### Activity
Would you please repeat the data that follows, exactly as it reads?

### Data section
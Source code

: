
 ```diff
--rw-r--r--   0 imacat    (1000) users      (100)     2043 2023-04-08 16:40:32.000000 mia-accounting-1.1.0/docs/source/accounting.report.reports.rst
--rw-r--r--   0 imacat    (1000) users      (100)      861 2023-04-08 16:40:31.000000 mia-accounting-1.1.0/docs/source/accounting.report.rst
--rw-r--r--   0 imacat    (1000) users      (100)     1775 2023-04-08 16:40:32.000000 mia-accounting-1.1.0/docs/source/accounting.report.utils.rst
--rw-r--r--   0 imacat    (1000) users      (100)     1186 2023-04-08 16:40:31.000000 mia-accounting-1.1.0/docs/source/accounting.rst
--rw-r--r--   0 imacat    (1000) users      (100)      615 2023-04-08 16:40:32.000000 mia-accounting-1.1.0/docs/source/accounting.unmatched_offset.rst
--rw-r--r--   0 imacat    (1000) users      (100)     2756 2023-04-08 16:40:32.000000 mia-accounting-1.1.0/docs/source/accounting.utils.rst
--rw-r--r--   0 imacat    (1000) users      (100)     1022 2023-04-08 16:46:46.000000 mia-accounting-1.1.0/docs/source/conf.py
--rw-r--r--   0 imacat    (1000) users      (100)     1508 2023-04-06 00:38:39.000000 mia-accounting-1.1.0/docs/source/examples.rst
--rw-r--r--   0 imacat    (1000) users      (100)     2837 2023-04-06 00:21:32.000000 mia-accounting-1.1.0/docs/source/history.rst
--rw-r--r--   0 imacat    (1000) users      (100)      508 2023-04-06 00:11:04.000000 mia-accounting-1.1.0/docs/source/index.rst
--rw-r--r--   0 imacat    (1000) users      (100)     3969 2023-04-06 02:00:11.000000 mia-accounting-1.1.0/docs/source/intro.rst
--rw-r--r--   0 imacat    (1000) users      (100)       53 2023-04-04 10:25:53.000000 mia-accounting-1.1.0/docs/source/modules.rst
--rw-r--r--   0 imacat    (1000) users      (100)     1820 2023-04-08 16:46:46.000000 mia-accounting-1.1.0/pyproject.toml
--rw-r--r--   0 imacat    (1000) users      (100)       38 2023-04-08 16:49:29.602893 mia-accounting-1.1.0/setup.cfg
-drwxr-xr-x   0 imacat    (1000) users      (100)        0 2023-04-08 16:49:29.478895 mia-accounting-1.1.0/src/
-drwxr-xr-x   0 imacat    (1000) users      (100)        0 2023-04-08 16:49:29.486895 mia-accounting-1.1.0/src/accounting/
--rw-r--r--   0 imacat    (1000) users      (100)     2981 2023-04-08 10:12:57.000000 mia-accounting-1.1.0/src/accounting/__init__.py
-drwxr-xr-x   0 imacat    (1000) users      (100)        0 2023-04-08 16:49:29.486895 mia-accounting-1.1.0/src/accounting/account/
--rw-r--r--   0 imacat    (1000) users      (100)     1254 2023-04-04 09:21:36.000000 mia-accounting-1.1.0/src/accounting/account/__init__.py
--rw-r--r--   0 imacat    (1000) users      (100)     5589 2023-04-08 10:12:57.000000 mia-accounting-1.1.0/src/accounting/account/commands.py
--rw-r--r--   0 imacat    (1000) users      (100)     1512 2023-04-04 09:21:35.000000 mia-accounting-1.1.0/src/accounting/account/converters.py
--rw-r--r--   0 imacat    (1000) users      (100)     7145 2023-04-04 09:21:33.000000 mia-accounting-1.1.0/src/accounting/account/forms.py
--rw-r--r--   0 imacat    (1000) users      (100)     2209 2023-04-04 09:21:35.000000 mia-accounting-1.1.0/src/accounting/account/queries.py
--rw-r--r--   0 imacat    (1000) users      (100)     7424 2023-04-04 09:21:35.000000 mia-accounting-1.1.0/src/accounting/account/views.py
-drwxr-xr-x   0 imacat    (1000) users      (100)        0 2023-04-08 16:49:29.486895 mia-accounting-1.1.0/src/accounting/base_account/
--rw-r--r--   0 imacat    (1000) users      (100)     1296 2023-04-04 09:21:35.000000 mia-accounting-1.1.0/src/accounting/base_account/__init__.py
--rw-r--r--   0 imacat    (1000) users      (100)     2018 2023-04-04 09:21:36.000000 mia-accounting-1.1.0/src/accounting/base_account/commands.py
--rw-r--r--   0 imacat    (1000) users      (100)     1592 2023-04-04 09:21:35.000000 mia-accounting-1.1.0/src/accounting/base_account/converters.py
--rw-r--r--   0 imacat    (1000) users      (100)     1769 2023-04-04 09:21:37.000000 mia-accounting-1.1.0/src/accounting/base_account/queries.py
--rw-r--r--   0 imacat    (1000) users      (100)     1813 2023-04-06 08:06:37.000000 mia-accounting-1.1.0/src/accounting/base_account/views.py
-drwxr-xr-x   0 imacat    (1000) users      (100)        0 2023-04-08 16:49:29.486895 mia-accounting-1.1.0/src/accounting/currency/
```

### Reply to the task
Source code

:
 ```diff
--rw-r--r--   0 imacat    (1000) users      (100)     2043 2023-04-08 16:40:32.000000 mia-accounting-1.1.0/docs/source/accounting.report.reports.rst
--rw-r--r--   0 imacat    (1000) users      (100)      861 2023-04-08 16:40:31.000000 mia-accounting-1.1.0/docs/source/accounting.report.rst
--rw-r--r--   0 imacat    (1000) users      (100)     1775 2023-04-08 16:40:32.000000 mia-accounting-1.1.0/docs/source/accounting.report.utils.rst
--rw-r--r--   0 imacat    (1000) users      (100)     1186 2023-04-08 16:40:31.000000 mia-accounting-1.1.0/docs/source/accounting.rst
--rw-r--r--   0 imacat    (1000) users      (100)      615 2023-04-08 16:40:32.000000 mia-accounting-1.1.0/docs/source/accounting.unmatched_offset.rst
--rw-r--r--   0 imacat    (1000) users      (100)     2756 2023-04-08 16:40:32.000000 mia-accounting-1.1.0/docs/source/accounting.utils.rst
--rw-r--r--   0 imacat    (1000) users      (100)     1022 2023-04-08 16:46:46.000000 mia-accounting-1.1.0/docs/source/conf.py
--rw-r--r--   0 imacat    (1000) users      (100)     1508 2023-04-06 00:38:39.000000 mia-accounting-1.1.0/docs/source/examples.rst
--rw-r--r--   0 imacat    (1000) users      (100)     2837 2023-04-06 00:21:32.000000 mia-accounting-1.1.0/docs/source/history.rst
--rw-r--r--   0 imacat    (1000) users      (100)      508 2023-04-06 00:11:04.000000 mia-accounting-1.1.0/docs/source/index.rst
--rw-r--r--   0 imacat    (1000) users      (100)     3969 2023-04-06 02:00:11.000000 mia-accounting-1.1.0/docs/source/intro.rst
--rw-r--r--   0 imacat    (1000) users      (100)       53 2023-04-04 10:25:53.000000 mia-accounting-1.1.0/docs/source/modules.rst
--rw-r--r--   0 imacat    (1000) users      (100)     1820 2023-04-08 16:46:46.000000 mia-accounting-1.1.0/pyproject.toml
--rw-r--r--   0 imacat    (1000) users      (100)       38 2023-04-08 16:49:29.602893 mia-accounting-1.1.0/setup.cfg
-drwxr-xr-x   0 imacat    (1000) users      (100)        0 2023-04-08 16:49:29.478895 mia-accounting-1.1.0/src/
-drwxr-xr-x   0 imacat    (1000) users      (100)        0 2023-04-08 16:49:29.486895 mia-accounting-1.1.0/src/accounting/
--rw-r--r--   0 imacat    (1000) users      (100)     2981 2023-04-08 10:12:57.000000 mia-accounting-1.1.0/src/accounting/__init__.py
-drwxr-xr-x   0 imacat    (1000) users      (100)        0 2023-04-08 16:49:29.486895 mia-accounting-1.1.0/src/accounting/account/
--rw-r--r--   0 imacat    (1000) users      (100)     1254 2023-04-04 09:21:36.000000 mia-accounting-1.1.0/src/accounting/account/__init__.py
--rw-r--r--   0 imacat    (1000) users      (100)     5589 2023-04-08 10:12:57.000000 mia-accounting-1.1.0/src/accounting/account/commands.py
--rw-r--r--   0 imacat    (1000) users      (100)     1512 2023-04-04 09:21:35.000000 mia-accounting-1.1.0/src/accounting/account/converters.py
--rw-r--r--   0 imacat    (1000) users      (100)     7145 2023-04-04 09:21:33.000000 mia-accounting-1.1.0/src/accounting/account/forms.py
--rw-r--r--   0 imacat    (1000) users      (100)     2209 2023-04-04 09:21:35.000000 mia-accounting-1.1.0/src/accounting/account/queries.py
--rw-r--r--   0 imacat    (1000) users      (100)     7424 2023-04-04 09:21:35.000000 mia-accounting-1.1.0/src/accounting/account/views.py
-drwxr-xr-x   0 imacat    (1000) users      (100)        0 2023-04-08 16:49:29.486895 mia-accounting-1.1.0/src/accounting/base_account/
--rw-r--r--   0 imacat    (1000) users      (100)     1296 2023-04-04 09:21:35.000000 mia-accounting-1.1.0/src/accounting/base_account/__init__.py
--rw-r--r--   0 imacat    (1000) users      (100)     2018 2023-04-04 09:21:36.000000 mia-accounting-1.1.0/src/accounting/base_account/commands.py
--rw-r--r--   0 imacat    (1000) users      (100)     1592 2023-04-04 09:21:35.000000 mia-accounting-1.1.0/src/accounting/base_account/converters.py
--rw-r--r--   0 imacat    (1000) users      (100)     1769 2023-04-04 09:21:37.000000 mia-accounting-1.1.0/src/accounting/base_account/queries.py
--rw-r--r--   0 imacat    (1000) users      (100)     1813 2023-04-06 08:06:37.000000 mia-accounting-1.1.0/src/accounting/base_account/views.py
-drwxr-xr-x   0 imacat    (1000) users      (100)        0 2023-04-08 16:49:29.486895 mia-accounting-1.1.0/src/accounting/currency/
```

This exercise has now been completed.